Economists are usually sceptical of arguments about the public provision of infrastructure for sporting events, and rightly so (Siegfried and Zimbalist 2000). Agents that endorse the construction of new sports stadia or the staging of mega-events usually do so out of naivety or self-interest. In practice, these events are expensive – when London won the right to host the 2012 games, the Olympics were estimated to cost over $5.5 billion. Staggering as this sum was in 2005, it has since almost trebled (with years yet to go)! Such costs are not nearly compensated by either the revenues earned during the event or the legacy of large stadia or obscure facilities left behind (does London really need another velodrome?).
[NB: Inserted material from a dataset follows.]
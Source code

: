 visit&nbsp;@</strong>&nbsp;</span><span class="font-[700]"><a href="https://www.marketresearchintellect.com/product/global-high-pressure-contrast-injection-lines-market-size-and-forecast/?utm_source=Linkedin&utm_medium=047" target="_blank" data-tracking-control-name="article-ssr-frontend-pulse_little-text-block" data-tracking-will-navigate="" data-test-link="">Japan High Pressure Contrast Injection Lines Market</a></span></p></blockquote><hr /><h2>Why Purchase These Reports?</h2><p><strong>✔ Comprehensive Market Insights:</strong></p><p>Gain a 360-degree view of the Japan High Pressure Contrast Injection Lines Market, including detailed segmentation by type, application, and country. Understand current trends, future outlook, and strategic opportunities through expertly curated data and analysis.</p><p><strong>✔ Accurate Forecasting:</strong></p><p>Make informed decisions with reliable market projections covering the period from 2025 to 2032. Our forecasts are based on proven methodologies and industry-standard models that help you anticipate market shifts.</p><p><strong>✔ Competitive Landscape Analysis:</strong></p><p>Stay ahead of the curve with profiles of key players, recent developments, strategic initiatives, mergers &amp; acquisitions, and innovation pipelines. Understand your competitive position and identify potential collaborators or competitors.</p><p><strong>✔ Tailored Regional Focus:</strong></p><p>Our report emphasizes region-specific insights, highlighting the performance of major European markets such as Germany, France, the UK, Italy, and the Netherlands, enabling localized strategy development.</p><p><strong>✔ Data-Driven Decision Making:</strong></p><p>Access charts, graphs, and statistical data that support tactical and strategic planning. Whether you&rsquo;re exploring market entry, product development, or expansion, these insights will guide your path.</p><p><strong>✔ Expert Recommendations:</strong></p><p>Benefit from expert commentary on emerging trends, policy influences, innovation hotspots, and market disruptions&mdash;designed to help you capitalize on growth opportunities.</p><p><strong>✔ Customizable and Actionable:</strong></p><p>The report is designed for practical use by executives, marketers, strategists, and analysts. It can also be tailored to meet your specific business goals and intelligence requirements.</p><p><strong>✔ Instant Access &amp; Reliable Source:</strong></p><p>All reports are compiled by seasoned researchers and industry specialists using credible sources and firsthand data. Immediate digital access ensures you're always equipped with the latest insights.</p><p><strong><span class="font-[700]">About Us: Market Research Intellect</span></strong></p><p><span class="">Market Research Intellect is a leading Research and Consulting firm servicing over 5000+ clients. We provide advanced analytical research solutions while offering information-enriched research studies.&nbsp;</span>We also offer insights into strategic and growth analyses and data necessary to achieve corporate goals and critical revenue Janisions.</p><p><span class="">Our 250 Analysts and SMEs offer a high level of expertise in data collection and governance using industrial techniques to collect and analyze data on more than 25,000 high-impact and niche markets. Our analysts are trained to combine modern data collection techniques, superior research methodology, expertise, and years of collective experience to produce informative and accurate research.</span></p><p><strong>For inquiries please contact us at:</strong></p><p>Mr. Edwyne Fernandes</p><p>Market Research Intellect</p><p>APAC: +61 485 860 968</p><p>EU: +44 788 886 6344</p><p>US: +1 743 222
The opening ceremonies of the 2008 Beijing Olympic Games are estimated to have cost at least $100 million when around 100 million Chinese live on less than $1/day. Can this possibly be a good use of the public treasury?
Perhaps; the doubts of professional economists are rarely shared by policy-makers and the population, who are typically quite enthusiastic about such spectacles. Maybe the economics profession as a whole is missing some potentially large benefit associated with mega-events? In a new paper I co-authored with Mark Spiegel, we take a new look at the economic impact of mega-events like the Olympics or the FIFA World Cup, focusing on international trade. Using a variety of trade models, we show that hosting a mega-event like the Olympics has a positive impact on national exports. This effect is statistically robust, permanent, and large – trade is around 30% higher for countries that have hosted the Olympics. Such a huge impact would go a long way towards offsetting the large costs associated with hosting a mega-event.
Why is hosting a mega-event associated with extra trade? Surely it is not (as the International Olympic Committee claims) because Olympic hosts greet more tourists or appear on TV screens for a few weeks. Rather, hosting a mega-event seems linked in practice with trade liberalisation. In July 2001, Beijing was awarded the right to host the Games of the XXIX Olympiad. Just two months later, China successfully concluded negotiations with the World Trade Organisation, thus formalising its commitment to trade liberalisation.
Nor is this a once-off coincidence. Rome was awarded the 1960 games in 1955, the same year that Italy started to move towards currency convertibility, joined the UN, and, most importantly, began the negotiations that lead two years later to the Treaty of Rome and the creation of the European Economic Community. The Tokyo games of 1964 coincided with Japanese entry into the IMF and the OECD. Barcelona was awarded the 1992 games in 1986, the same year Spain joined the EEC. The decision to award Korea the 1988 games coincided with Korea's political liberalisation. The correlation extends beyond the Olympics – the 1986 World Cup was held in Mexico coincident with its trade liberalisation and entry into the GATT.
Not so fast. It turns out that unsuccessful bids to host the Olympics also have an impact on trade, one every bit as big as the effect of actually hosting the games. That is, the Olympic effect on trade is attributable to the signal a country sends when bidding to host the games, rather than the act of actually holding a mega-event. A country that wishes to liberalise its trade may want to signal this by bidding to host a mega-event. In so doing, it generates extra trade-related investment and, more importantly, creates a political atmosphere where back-sliding on either trade liberalisation or the mega-event becomes difficult. Big trade liberalisations, just like mega-events, are rare and expensive events that are highly visible and have long lead times. And the costs of hosting a mega-event are also typically born by the segments of the economy that benefit most from trade liberalisation; this alignment of costs and benefits makes mega-event an effective signal of liberalisation.
The motivation for hosting a mega-event like the Olympics seems elusive to economists. Plausibly measured net economic benefits are rarely large and typically negative; claims of non-economic benefits are difficult to verify. Yet in practice countries compete fiercely for the right to host such events. Why? Our recent research identifies one potential explanation; countries that host the games enjoy a substantive permanent increase in trade – the “Olympic Effect.” Similar increases in openness are observed for countries that host other mega-events, such as the World Cup and, until recently, World's Fairs. But while hosting a mega-event is sufficient to boost trade, it is not necessary. In practice, we find that countries that bid for the Olympics unsuccessfully also experience a boost in trade, comparable to that received by actual Olympic hosts. This finding implies that the Olympic Effect on trade does not stem from a change in economic fundamentals, caused by the activity or infrastructure associated with hosting the Olympics. Instead, our empirical findings suggest that bidding for the Olympics is a costly policy signal that is followed by future liberalisation. For a country pursuing a trade-oriented development strategy, such an outcome would clearly be attractive.
A. K. Rose and M. M. Spiegel (2009). “The Olympic Effect” CEPR Discussion Paper 7248.
J. Siegfried and A. Zimbalist (2000). “The Economics of Sports Facilities and Their Communities” Journal of Economic Perspectives," 14(3): 95-114.